(PROBLEM DESCRIPTION) Without including any picture, write out the entries exactly as they stand.
-----
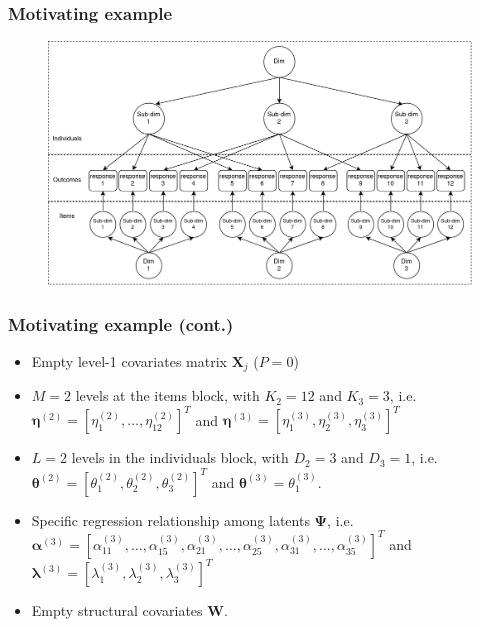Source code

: \documentclass[arial,12pt,xcolor=dvipsnames]{beamer}
\begin{document}
\begin{frame}
	\frametitle{Motivating example}
	\begin{figure}[h]
		\centering
		\includegraphics[width=1\textwidth]{instrument_design}
		\label{fig:design}
	\end{figure}
\end{frame}
%
\begin{frame}
	\frametitle{Motivating example (cont.)}
	\begin{itemize}
		\item Empty level-1 covariates matrix $\mathbf{X}_{j}$ ($P=0$)
		\item $M=2$ levels at the items block, with $K_{2}=12$ and $K_{3}=3$, i.e. $\pmb{\eta}^{(2)} = [ \eta_{1}^{(2)}, \dots, \eta_{12}^{(2)} ]^{T}$ and $\pmb{\eta}^{(3)} = [ \eta_{1}^{(3)}, \eta_{2}^{(3)}, \eta_{3}^{(3)} ]^{T}$
		\item $L=2$ levels in the individuals block, with $D_{2}=3$ and $D_{3}=1$, i.e. $\pmb{\theta}^{(2)} = [ \theta_{1}^{(2)}, \theta_{2}^{(2)}, \theta_{3}^{(2)} ]^{T}$ and $\pmb{\theta}^{(3)} = \theta_{1}^{(3)}$.
		\item Specific regression relationship among latents $\pmb{\Psi}$, i.e.
		$ \pmb{\alpha}^{(3)} = [ \alpha_{11}^{(3)}, \dots, \alpha_{15}^{(3)}, \alpha_{21}^{(3)}, \dots, \alpha_{25}^{(3)}, \alpha_{31}^{(3)}, \dots, \alpha_{35}^{(3)} ]^{T} $ and  $ \pmb{\lambda}^{(3)} = [ \lambda_{1}^{(3)}, \lambda_{2}^{(3)}, \lambda_{3}^{(3)} ]^{T}$ 
		\item Empty structural covariates $\mathbf{W}$.
	\end{itemize}
\end{frame}
%
%
\end{document}
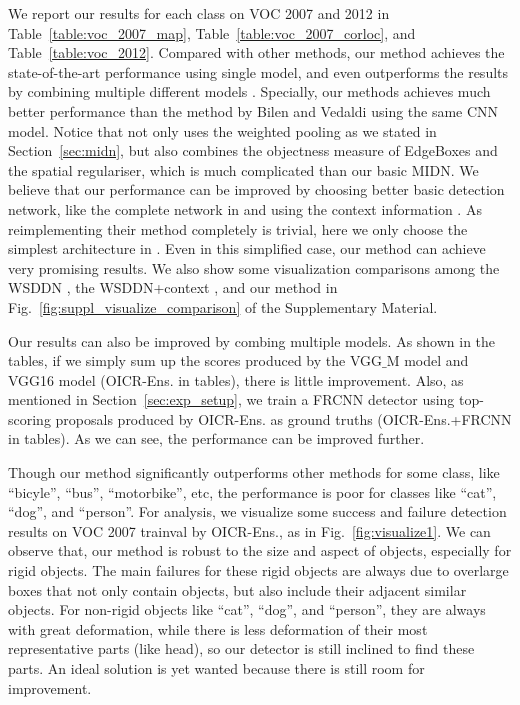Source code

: \documentclass[10pt,twocolumn,letterpaper]{article}
\def\methodname{OICR}
\begin{document}
We report our results for each class on VOC 2007 and 2012 in Table~\ref{table:voc_2007_map}, Table~\ref{table:voc_2007_corloc}, and Table~\ref{table:voc_2012}.
Compared with other methods, our method achieves the state-of-the-art performance using single model, and even outperforms the results by combining multiple different models \cite{Ref:Bilen2016,Ref:Li2016}.
Specially, our methods achieves much better performance than the method by Bilen and Vedaldi \cite{Ref:Bilen2016} using the same CNN model.
Notice that \cite{Ref:Bilen2016} not only uses the weighted pooling as we stated in Section~\ref{sec:midn}, but also combines the objectness measure of EdgeBoxes \cite{Ref:Zitnick2014} and the spatial regulariser, which is much complicated than our basic MIDN.
We believe that our performance can be improved by choosing better basic detection network, like the complete network in \cite{Ref:Bilen2016} and using the context information \cite{Ref:Kantorov2016}.
As reimplementing their method completely is trivial, here we only choose the simplest architecture in \cite{Ref:Bilen2016}.
Even in this simplified case, our method can achieve very promising results.
We also show some visualization comparisons among the WSDDN \cite{Ref:Bilen2016}, the WSDDN+context \cite{Ref:Kantorov2016}, and our method in Fig.~\ref{fig:suppl_visualize_comparison} of the Supplementary Material.

Our results can also be improved by combing multiple models.
As shown in the tables, if we simply sum up the scores produced by the VGG$\_$M model and VGG16 model (\methodname-Ens. in tables), there is little improvement.
Also, as mentioned in Section~\ref{sec:exp_setup}, we train a FRCNN detector using top-scoring proposals produced by \methodname-Ens. as ground truths (\methodname-Ens.+FRCNN in tables).
As we can see, the performance can be improved further.

Though our method significantly outperforms other methods for some class, like ``bicyle'', ``bus'', ``motorbike'', etc, the performance is poor for classes like ``cat'', ``dog'', and ``person''.
For analysis, we visualize some success and failure detection results on VOC 2007 trainval by \methodname-Ens., as in Fig.~\ref{fig:visualize1}.
We can observe that, our method is robust to the size and aspect of objects, especially for rigid objects.
The main failures for these rigid objects are always due to overlarge boxes that not only contain objects, but also include their adjacent similar objects.
For non-rigid objects like ``cat'', ``dog'', and ``person'', they are always with great deformation, while there is less deformation of their most representative parts (like head), so our detector is still inclined to find these parts.
An ideal solution is yet wanted because there is still room for improvement.
\end{document}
-----
(ANSWER TO THE EXERCISE)
Source code

: \documentclass[arial,12pt,xcolor=dvipsnames]{beamer}
\begin{document}
\begin{frame}
	\frametitle{Motivating example}
	\begin{figure}[h]
		\centering
		\includegraphics[width=1\textwidth]{instrument_design}
		\label{fig:design}
	\end{figure}
\end{frame}
%
\begin{frame}
	\frametitle{Motivating example (cont.)}
	\begin{itemize}
		\item Empty level-1 covariates matrix $\mathbf{X}_{j}$ ($P=0$)
		\item $M=2$ levels at the items block, with $K_{2}=12$ and $K_{3}=3$, i.e. $\pmb{\eta}^{(2)} = [ \eta_{1}^{(2)}, \dots, \eta_{12}^{(2)} ]^{T}$ and $\pmb{\eta}^{(3)} = [ \eta_{1}^{(3)}, \eta_{2}^{(3)}, \eta_{3}^{(3)} ]^{T}$
		\item $L=2$ levels in the individuals block, with $D_{2}=3$ and $D_{3}=1$, i.e. $\pmb{\theta}^{(2)} = [ \theta_{1}^{(2)}, \theta_{2}^{(2)}, \theta_{3}^{(2)} ]^{T}$ and $\pmb{\theta}^{(3)} = \theta_{1}^{(3)}$.
		\item Specific regression relationship among latents $\pmb{\Psi}$, i.e.
		$ \pmb{\alpha}^{(3)} = [ \alpha_{11}^{(3)}, \dots, \alpha_{15}^{(3)}, \alpha_{21}^{(3)}, \dots, \alpha_{25}^{(3)}, \alpha_{31}^{(3)}, \dots, \alpha_{35}^{(3)} ]^{T} $ and  $ \pmb{\lambda}^{(3)} = [ \lambda_{1}^{(3)}, \lambda_{2}^{(3)}, \lambda_{3}^{(3)} ]^{T}$ 
		\item Empty structural covariates $\mathbf{W}$.
	\end{itemize}
\end{frame}
%
%
\end{document}
Source code

: \documentclass[10pt,twocolumn,letterpaper]{article}
\def\methodname{OICR}
\begin{document}
We report our results for each class on VOC 2007 and 2012 in Table~\ref{table:voc_2007_map}, Table~\ref{table:voc_2007_corloc}, and Table~\ref{table:voc_2012}.
Compared with other methods, our method achieves the state-of-the-art performance using single model, and even outperforms the results by combining multiple different models \cite{Ref:Bilen2016,Ref:Li2016}.
Specially, our methods achieves much better performance than the method by Bilen and Vedaldi \cite{Ref:Bilen2016} using the same CNN model.
Notice that \cite{Ref:Bilen2016} not only uses the weighted pooling as we stated in Section~\ref{sec:midn}, but also combines the objectness measure of EdgeBoxes \cite{Ref:Zitnick2014} and the spatial regulariser, which is much complicated than our basic MIDN.
We believe that our performance can be improved by choosing better basic detection network, like the complete network in \cite{Ref:Bilen2016} and using the context information \cite{Ref:Kantorov2016}.
As reimplementing their method completely is trivial, here we only choose the simplest architecture in \cite{Ref:Bilen2016}.
Even in this simplified case, our method can achieve very promising results.
We also show some visualization comparisons among the WSDDN \cite{Ref:Bilen2016}, the WSDDN+context \cite{Ref:Kantorov2016}, and our method in Fig.~\ref{fig:suppl_visualize_comparison} of the Supplementary Material.

Our results can also be improved by combing multiple models.
As shown in the tables, if we simply sum up the scores produced by the VGG$\_$M model and VGG16 model (\methodname-Ens. in tables), there is little improvement.
Also, as mentioned in Section~\ref{sec:exp_setup}, we train a FRCNN detector using top-scoring proposals produced by \methodname-Ens. as ground truths (\methodname-Ens.+FRCNN in tables).
As we can see, the performance can be improved further.

Though our method significantly outperforms other methods for some class, like ``bicyle'', ``bus'', ``motorbike'', etc, the performance is poor for classes like ``cat'', ``dog'', and ``person''.
For analysis, we visualize some success and failure detection results on VOC 2007 trainval by \methodname-Ens., as in Fig.~\ref{fig:visualize1}.
We can observe that, our method is robust to the size and aspect of objects, especially for rigid objects.
The main failures for these rigid objects are always due to overlarge boxes that not only contain objects, but also include their adjacent similar objects.
For non-rigid objects like ``cat'', ``dog'', and ``person'', they are always with great deformation, while there is less deformation of their most representative parts (like head), so our detector is still inclined to find these parts.
An ideal solution is yet wanted because there is still room for improvement.
\end{document}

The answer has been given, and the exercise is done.